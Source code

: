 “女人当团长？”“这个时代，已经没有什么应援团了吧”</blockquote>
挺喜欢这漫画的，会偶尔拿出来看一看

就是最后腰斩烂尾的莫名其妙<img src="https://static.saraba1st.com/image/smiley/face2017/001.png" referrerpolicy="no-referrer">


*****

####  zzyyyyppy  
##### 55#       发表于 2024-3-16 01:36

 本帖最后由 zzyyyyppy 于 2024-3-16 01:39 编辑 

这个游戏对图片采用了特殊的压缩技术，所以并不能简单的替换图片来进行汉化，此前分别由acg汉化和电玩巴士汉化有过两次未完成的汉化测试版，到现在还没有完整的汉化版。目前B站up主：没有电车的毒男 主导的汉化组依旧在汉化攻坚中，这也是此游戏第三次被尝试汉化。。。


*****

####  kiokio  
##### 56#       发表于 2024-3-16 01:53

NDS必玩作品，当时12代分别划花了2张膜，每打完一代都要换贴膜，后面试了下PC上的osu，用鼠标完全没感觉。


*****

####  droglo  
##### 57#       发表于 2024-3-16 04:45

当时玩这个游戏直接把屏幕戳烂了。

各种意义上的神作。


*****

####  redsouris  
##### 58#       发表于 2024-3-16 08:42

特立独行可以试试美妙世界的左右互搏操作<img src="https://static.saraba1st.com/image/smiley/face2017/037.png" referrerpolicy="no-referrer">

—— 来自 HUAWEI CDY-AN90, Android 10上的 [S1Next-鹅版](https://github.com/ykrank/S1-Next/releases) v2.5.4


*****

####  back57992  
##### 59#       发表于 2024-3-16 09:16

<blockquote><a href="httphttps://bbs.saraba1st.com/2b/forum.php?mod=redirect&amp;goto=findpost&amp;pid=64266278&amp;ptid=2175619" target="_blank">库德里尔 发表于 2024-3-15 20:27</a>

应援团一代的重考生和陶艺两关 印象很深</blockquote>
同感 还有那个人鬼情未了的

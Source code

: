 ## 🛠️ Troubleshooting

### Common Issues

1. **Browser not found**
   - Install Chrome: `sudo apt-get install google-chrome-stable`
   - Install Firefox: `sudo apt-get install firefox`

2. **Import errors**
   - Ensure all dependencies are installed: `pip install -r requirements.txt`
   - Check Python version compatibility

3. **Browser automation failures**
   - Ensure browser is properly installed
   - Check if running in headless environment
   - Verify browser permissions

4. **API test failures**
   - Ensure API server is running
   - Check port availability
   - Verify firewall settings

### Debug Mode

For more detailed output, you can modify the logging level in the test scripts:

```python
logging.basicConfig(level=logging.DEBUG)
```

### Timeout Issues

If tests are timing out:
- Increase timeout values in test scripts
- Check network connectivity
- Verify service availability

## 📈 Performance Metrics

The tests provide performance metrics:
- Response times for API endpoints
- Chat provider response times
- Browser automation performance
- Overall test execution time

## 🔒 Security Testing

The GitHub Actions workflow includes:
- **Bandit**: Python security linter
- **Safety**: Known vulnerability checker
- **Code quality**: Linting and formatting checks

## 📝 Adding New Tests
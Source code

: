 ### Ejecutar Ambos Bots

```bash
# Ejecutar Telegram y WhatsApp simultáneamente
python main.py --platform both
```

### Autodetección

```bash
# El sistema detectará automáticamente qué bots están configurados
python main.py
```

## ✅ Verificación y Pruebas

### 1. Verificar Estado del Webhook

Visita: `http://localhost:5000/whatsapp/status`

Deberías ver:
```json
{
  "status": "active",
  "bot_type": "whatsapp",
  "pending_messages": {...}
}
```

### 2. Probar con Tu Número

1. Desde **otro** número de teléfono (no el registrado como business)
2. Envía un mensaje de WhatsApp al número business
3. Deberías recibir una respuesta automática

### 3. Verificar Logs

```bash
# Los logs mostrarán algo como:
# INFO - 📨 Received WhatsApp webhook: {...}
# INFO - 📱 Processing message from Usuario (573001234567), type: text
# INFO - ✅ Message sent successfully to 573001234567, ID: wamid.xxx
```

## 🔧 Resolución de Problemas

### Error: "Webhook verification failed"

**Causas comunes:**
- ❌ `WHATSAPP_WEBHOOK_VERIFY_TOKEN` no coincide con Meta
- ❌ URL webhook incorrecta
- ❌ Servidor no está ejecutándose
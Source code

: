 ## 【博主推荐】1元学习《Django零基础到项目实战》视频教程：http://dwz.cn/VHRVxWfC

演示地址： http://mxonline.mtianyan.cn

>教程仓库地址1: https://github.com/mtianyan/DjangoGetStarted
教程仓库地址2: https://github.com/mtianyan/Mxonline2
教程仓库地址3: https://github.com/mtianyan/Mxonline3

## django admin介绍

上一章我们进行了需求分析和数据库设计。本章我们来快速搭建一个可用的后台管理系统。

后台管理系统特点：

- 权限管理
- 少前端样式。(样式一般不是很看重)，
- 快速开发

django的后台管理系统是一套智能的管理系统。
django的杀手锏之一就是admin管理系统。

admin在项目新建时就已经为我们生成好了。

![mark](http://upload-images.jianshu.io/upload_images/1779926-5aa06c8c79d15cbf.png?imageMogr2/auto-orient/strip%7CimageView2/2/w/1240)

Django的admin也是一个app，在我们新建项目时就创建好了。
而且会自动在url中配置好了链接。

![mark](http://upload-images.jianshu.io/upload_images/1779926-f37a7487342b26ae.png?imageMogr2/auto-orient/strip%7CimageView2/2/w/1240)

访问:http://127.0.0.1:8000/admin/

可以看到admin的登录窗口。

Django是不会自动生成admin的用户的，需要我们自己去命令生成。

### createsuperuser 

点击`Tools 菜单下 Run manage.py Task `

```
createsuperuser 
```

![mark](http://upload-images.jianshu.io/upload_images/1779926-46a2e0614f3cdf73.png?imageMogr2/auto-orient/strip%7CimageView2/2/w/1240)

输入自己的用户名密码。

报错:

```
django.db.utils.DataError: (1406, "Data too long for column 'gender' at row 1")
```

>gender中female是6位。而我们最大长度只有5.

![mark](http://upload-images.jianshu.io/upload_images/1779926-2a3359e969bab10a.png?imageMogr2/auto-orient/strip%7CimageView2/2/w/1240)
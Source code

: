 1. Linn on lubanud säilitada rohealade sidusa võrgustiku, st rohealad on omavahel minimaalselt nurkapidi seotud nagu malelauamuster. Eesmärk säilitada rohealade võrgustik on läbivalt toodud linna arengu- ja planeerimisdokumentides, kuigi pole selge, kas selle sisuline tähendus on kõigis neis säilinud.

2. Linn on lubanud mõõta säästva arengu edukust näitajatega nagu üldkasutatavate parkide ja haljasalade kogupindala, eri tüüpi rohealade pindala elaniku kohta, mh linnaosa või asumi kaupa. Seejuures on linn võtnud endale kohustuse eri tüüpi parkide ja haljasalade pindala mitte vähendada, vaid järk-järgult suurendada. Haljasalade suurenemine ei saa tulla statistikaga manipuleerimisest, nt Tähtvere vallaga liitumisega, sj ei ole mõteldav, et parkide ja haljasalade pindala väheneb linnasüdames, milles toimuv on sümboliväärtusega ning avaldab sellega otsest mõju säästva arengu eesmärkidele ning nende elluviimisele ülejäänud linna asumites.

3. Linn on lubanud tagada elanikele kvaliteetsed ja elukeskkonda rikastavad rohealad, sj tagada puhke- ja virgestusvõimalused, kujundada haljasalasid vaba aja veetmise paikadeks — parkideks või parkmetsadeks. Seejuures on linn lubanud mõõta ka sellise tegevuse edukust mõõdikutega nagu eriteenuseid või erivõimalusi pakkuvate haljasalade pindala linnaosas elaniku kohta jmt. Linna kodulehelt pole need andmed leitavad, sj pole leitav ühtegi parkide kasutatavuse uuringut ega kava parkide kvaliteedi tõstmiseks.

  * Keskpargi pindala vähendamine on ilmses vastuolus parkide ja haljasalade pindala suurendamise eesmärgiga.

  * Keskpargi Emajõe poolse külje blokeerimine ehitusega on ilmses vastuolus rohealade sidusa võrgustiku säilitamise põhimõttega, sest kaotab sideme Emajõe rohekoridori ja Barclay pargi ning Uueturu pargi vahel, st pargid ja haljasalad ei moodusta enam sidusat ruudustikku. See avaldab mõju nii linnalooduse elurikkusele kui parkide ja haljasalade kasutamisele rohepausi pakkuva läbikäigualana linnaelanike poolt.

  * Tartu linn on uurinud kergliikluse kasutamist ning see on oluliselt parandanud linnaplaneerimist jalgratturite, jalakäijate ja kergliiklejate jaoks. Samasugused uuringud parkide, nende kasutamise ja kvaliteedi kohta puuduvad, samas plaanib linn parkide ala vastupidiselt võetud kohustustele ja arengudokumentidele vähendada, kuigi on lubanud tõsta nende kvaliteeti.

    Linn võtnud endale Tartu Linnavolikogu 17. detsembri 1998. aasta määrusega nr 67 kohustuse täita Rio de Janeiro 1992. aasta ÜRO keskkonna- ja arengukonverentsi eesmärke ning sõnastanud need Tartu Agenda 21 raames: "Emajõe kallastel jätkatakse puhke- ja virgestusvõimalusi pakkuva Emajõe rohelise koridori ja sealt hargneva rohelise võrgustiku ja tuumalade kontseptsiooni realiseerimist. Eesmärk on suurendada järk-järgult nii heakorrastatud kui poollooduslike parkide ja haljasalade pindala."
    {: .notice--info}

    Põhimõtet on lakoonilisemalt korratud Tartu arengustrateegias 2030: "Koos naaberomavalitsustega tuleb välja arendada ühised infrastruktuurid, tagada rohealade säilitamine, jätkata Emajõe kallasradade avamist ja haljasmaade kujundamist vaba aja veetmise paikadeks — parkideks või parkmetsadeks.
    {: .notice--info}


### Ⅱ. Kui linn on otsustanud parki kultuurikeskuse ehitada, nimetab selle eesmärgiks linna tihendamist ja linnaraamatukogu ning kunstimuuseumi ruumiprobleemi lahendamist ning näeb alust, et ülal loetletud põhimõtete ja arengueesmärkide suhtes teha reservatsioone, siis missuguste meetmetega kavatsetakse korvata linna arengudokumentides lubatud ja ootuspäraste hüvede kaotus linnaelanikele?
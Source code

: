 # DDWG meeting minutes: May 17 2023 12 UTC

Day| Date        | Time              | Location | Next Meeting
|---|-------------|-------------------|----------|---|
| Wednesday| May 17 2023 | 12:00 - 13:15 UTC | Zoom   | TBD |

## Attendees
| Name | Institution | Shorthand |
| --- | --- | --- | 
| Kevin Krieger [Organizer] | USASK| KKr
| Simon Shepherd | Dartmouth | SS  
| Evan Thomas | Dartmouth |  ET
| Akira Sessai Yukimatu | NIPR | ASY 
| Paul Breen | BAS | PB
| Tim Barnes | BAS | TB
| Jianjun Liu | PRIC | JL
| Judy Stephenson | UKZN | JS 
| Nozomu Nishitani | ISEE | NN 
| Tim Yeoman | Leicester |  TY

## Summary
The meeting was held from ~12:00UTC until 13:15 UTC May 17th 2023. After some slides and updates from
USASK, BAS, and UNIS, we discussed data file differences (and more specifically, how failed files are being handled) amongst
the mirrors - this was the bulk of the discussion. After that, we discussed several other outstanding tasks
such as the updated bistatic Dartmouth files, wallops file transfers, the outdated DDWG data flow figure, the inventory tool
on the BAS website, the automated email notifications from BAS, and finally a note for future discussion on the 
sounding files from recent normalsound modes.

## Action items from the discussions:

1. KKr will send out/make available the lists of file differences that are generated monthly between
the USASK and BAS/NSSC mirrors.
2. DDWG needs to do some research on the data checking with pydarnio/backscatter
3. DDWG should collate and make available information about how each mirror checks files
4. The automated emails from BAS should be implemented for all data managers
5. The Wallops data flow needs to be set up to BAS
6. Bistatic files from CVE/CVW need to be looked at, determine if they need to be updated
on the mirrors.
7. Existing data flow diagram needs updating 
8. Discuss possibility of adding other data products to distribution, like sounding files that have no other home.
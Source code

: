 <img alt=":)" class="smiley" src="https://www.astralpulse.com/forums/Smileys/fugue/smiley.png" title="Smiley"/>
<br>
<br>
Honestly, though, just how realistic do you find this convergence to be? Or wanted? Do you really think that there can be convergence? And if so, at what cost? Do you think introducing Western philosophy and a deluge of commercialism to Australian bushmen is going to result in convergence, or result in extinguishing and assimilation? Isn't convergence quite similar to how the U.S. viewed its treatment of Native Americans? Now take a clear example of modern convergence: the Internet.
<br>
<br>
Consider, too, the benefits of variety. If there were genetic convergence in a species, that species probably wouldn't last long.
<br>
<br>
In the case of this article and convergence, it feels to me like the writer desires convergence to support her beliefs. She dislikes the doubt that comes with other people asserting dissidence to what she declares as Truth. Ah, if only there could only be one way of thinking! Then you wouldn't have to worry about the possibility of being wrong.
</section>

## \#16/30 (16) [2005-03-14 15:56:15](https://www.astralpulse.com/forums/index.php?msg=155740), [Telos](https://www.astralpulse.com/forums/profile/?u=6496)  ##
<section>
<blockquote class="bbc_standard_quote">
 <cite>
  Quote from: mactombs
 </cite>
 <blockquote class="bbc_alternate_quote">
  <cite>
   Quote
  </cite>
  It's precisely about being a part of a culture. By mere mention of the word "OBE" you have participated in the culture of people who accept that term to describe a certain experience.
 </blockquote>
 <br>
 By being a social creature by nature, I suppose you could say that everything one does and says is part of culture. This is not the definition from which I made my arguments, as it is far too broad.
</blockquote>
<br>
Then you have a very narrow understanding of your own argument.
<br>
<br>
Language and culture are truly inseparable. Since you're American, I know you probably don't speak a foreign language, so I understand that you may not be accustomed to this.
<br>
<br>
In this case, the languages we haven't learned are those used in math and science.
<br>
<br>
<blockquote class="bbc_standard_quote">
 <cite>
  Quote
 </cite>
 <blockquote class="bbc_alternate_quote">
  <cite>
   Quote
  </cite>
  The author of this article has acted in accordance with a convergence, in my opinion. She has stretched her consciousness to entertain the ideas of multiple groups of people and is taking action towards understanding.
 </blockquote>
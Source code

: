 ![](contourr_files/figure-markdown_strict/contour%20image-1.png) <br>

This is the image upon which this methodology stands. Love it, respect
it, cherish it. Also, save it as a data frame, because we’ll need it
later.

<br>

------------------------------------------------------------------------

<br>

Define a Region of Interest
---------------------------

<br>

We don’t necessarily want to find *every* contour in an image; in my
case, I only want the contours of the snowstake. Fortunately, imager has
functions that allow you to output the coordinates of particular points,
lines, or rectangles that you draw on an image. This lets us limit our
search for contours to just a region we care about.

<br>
____________________
Work instruction :: Please copy the lines in the records above between the one holding "## 🛠️ Troubleshooting" and the one holding "### Timeout Issues", inclusive, exactly and with no other line.

Result ::
: ## 🛠️ Troubleshooting

### Common Issues

1. **Browser not found**
   - Install Chrome: `sudo apt-get install google-chrome-stable`
   - Install Firefox: `sudo apt-get install firefox`

2. **Import errors**
   - Ensure all dependencies are installed: `pip install -r requirements.txt`
   - Check Python version compatibility

3. **Browser automation failures**
   - Ensure browser is properly installed
   - Check if running in headless environment
   - Verify browser permissions

4. **API test failures**
   - Ensure API server is running
   - Check port availability
   - Verify firewall settings

### Debug Mode

For more detailed output, you can modify the logging level in the test scripts:

```python
logging.basicConfig(level=logging.DEBUG)
```

### Timeout Issues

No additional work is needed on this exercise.